**Task directions:** Reproduce the listing below as it stands. Leave out each image.
········
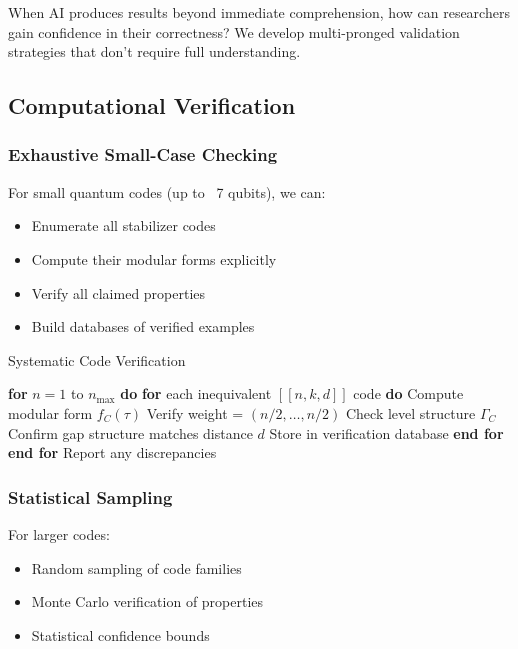 \documentclass[11pt,a4paper]{article}
\begin{document}
When AI produces results beyond immediate comprehension, how can researchers gain confidence in their correctness? We develop multi-pronged validation strategies that don't require full understanding.

\subsection{Computational Verification}

\subsubsection{Exhaustive Small-Case Checking}
For small quantum codes (up to ~7 qubits), we can:
\begin{itemize}
\item Enumerate all stabilizer codes
\item Compute their modular forms explicitly
\item Verify all claimed properties
\item Build databases of verified examples
\end{itemize}

\begin{algorithm}
\caption{Systematic Code Verification}
\begin{algorithmic}[1]
\STATE \textbf{for} $n = 1$ to $n_{\max}$ \textbf{do}
\STATE \quad \textbf{for} each inequivalent $[[n,k,d]]$ code \textbf{do}
\STATE \quad \quad Compute modular form $f_C(\tau)$
\STATE \quad \quad Verify weight = $(n/2, \ldots, n/2)$
\STATE \quad \quad Check level structure $\Gamma_C$
\STATE \quad \quad Confirm gap structure matches distance $d$
\STATE \quad \quad Store in verification database
\STATE \quad \textbf{end for}
\STATE \textbf{end for}
\STATE Report any discrepancies
\end{algorithmic}
\end{algorithm}

\subsubsection{Statistical Sampling}
For larger codes:
\begin{itemize}
\item Random sampling of code families
\item Monte Carlo verification of properties
\item Statistical confidence bounds
\end{itemize}
\end{document}
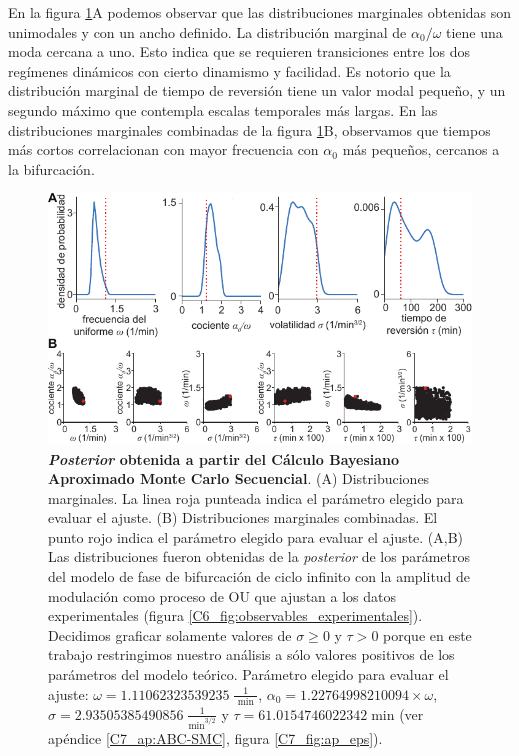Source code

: \documentclass[./main.tex]{subfiles}
\begin{document}
En la figura \ref{C7_fig:OU_fit}A podemos observar que las distribuciones marginales obtenidas son unimodales y con un ancho definido. La distribución marginal de $\alpha_0/\omega$ tiene una moda cercana a uno. Esto indica que se requieren transiciones entre los dos regímenes dinámicos con cierto dinamismo y facilidad. Es notorio que la distribución marginal de tiempo de reversión tiene un valor modal pequeño, y un segundo máximo que contempla escalas temporales más largas. En las distribuciones marginales combinadas de la figura \ref{C7_fig:OU_fit}B, observamos que tiempos más cortos correlacionan con mayor frecuencia con $\alpha_0$ más pequeños, cercanos a la bifurcación. 


\begin{figure}
    \centering
    \includegraphics[width=1\columnwidth]{figures/chapter7/C7_OU_fit.pdf} 
    \caption{\textbf{\textit{Posterior} obtenida a partir del Cálculo Bayesiano Aproximado Monte Carlo Secuencial}. (A) Distribuciones marginales. La linea roja punteada indica el parámetro elegido para evaluar el ajuste. (B) Distribuciones marginales combinadas. El punto rojo indica el parámetro elegido para evaluar el ajuste. (A,B) Las distribuciones fueron obtenidas de la \textit{posterior} de los parámetros del modelo de fase de bifurcación de ciclo infinito con la amplitud de modulación como proceso de OU que ajustan a los datos experimentales (figura \ref{C6_fig:observables_experimentales}). Decidimos graficar solamente valores de $\sigma \geq 0$ y $\tau > 0$ porque en este trabajo restringimos nuestro análisis a sólo valores positivos de los parámetros del modelo teórico. Parámetro elegido para evaluar el ajuste: $\omega = 1.11062323539235\; \frac{1}{\text{ min }}$, $\alpha_0 = 1.22764998210094 \times \omega$, $ \sigma = 2.93505385490856 \; \frac{1}{\text{min}^{3/2}}$ y $\tau = 61.0154746022342 \; \text{min} $ (ver apéndice \ref{C7_ap:ABC-SMC}, figura \ref{C7_fig:ap_eps}).}
    \label{C7_fig:OU_fit}
\end{figure} 
\end{document}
········
**Result for this task:**
 \documentclass[11pt,a4paper]{article}
\begin{document}
When AI produces results beyond immediate comprehension, how can researchers gain confidence in their correctness? We develop multi-pronged validation strategies that don't require full understanding.

\subsection{Computational Verification}

\subsubsection{Exhaustive Small-Case Checking}
For small quantum codes (up to ~7 qubits), we can:
\begin{itemize}
\item Enumerate all stabilizer codes
\item Compute their modular forms explicitly
\item Verify all claimed properties
\item Build databases of verified examples
\end{itemize}

\begin{algorithm}
\caption{Systematic Code Verification}
\begin{algorithmic}[1]
\STATE \textbf{for} $n = 1$ to $n_{\max}$ \textbf{do}
\STATE \quad \textbf{for} each inequivalent $[[n,k,d]]$ code \textbf{do}
\STATE \quad \quad Compute modular form $f_C(\tau)$
\STATE \quad \quad Verify weight = $(n/2, \ldots, n/2)$
\STATE \quad \quad Check level structure $\Gamma_C$
\STATE \quad \quad Confirm gap structure matches distance $d$
\STATE \quad \quad Store in verification database
\STATE \quad \textbf{end for}
\STATE \textbf{end for}
\STATE Report any discrepancies
\end{algorithmic}
\end{algorithm}

\subsubsection{Statistical Sampling}
For larger codes:
\begin{itemize}
\item Random sampling of code families
\item Monte Carlo verification of properties
\item Statistical confidence bounds
\end{itemize}
\end{document}
Source code

: \documentclass[./main.tex]{subfiles}
\begin{document}
En la figura \ref{C7_fig:OU_fit}A podemos observar que las distribuciones marginales obtenidas son unimodales y con un ancho definido. La distribución marginal de $\alpha_0/\omega$ tiene una moda cercana a uno. Esto indica que se requieren transiciones entre los dos regímenes dinámicos con cierto dinamismo y facilidad. Es notorio que la distribución marginal de tiempo de reversión tiene un valor modal pequeño, y un segundo máximo que contempla escalas temporales más largas. En las distribuciones marginales combinadas de la figura \ref{C7_fig:OU_fit}B, observamos que tiempos más cortos correlacionan con mayor frecuencia con $\alpha_0$ más pequeños, cercanos a la bifurcación. 


\begin{figure}
    \centering
    \includegraphics[width=1\columnwidth]{figures/chapter7/C7_OU_fit.pdf} 
    \caption{\textbf{\textit{Posterior} obtenida a partir del Cálculo Bayesiano Aproximado Monte Carlo Secuencial}. (A) Distribuciones marginales. La linea roja punteada indica el parámetro elegido para evaluar el ajuste. (B) Distribuciones marginales combinadas. El punto rojo indica el parámetro elegido para evaluar el ajuste. (A,B) Las distribuciones fueron obtenidas de la \textit{posterior} de los parámetros del modelo de fase de bifurcación de ciclo infinito con la amplitud de modulación como proceso de OU que ajustan a los datos experimentales (figura \ref{C6_fig:observables_experimentales}). Decidimos graficar solamente valores de $\sigma \geq 0$ y $\tau > 0$ porque en este trabajo restringimos nuestro análisis a sólo valores positivos de los parámetros del modelo teórico. Parámetro elegido para evaluar el ajuste: $\omega = 1.11062323539235\; \frac{1}{\text{ min }}$, $\alpha_0 = 1.22764998210094 \times \omega$, $ \sigma = 2.93505385490856 \; \frac{1}{\text{min}^{3/2}}$ y $\tau = 61.0154746022342 \; \text{min} $ (ver apéndice \ref{C7_ap:ABC-SMC}, figura \ref{C7_fig:ap_eps}).}
    \label{C7_fig:OU_fit}
\end{figure} 
\end{document}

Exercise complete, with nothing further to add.